Which lines below contain "figure"? Copy every one of them.

» Records for this exercise:
────

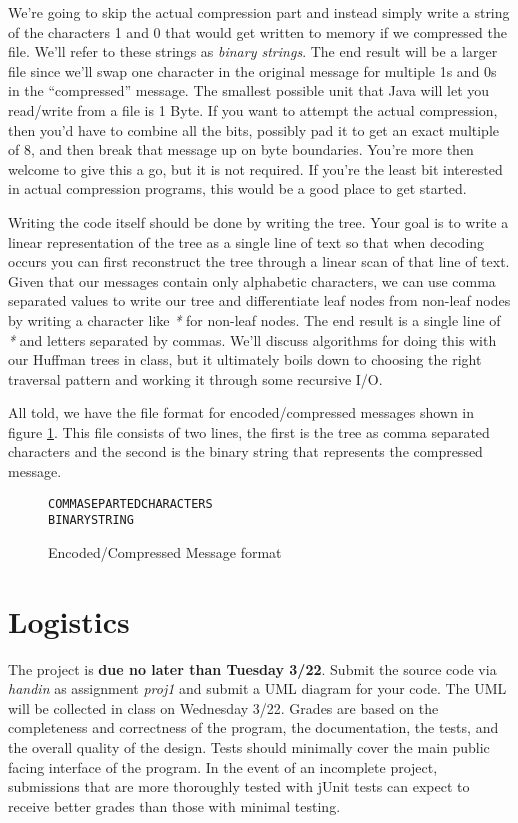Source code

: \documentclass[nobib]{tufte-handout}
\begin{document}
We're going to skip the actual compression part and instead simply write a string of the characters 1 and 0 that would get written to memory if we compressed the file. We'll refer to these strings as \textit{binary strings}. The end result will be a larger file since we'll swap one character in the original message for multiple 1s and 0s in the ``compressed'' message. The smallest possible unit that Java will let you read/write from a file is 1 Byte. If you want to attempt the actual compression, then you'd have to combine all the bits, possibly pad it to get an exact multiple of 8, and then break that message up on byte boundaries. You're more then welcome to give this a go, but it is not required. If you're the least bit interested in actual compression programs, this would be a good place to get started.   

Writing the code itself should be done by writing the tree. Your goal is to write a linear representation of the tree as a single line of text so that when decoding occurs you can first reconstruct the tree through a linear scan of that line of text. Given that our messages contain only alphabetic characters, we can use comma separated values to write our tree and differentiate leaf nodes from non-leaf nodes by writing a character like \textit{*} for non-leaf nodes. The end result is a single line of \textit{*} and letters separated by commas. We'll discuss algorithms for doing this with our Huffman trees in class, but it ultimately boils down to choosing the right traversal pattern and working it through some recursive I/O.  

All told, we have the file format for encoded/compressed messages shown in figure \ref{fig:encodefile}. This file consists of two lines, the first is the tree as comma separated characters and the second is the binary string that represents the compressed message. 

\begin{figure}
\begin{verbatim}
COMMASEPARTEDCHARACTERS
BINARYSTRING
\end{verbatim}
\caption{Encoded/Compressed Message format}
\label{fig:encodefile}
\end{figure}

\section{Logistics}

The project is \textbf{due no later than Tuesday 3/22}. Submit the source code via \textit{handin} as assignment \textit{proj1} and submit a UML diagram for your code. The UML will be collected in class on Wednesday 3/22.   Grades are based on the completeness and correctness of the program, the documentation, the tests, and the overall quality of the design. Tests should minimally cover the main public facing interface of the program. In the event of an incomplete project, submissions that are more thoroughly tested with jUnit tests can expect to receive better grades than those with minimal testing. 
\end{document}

────

» Answer box:
All told, we have the file format for encoded/compressed messages shown in figure \ref{fig:encodefile}. This file consists of two lines, the first is the tree as comma separated characters and the second is the binary string that represents the compressed message. 
\begin{figure}
\end{figure}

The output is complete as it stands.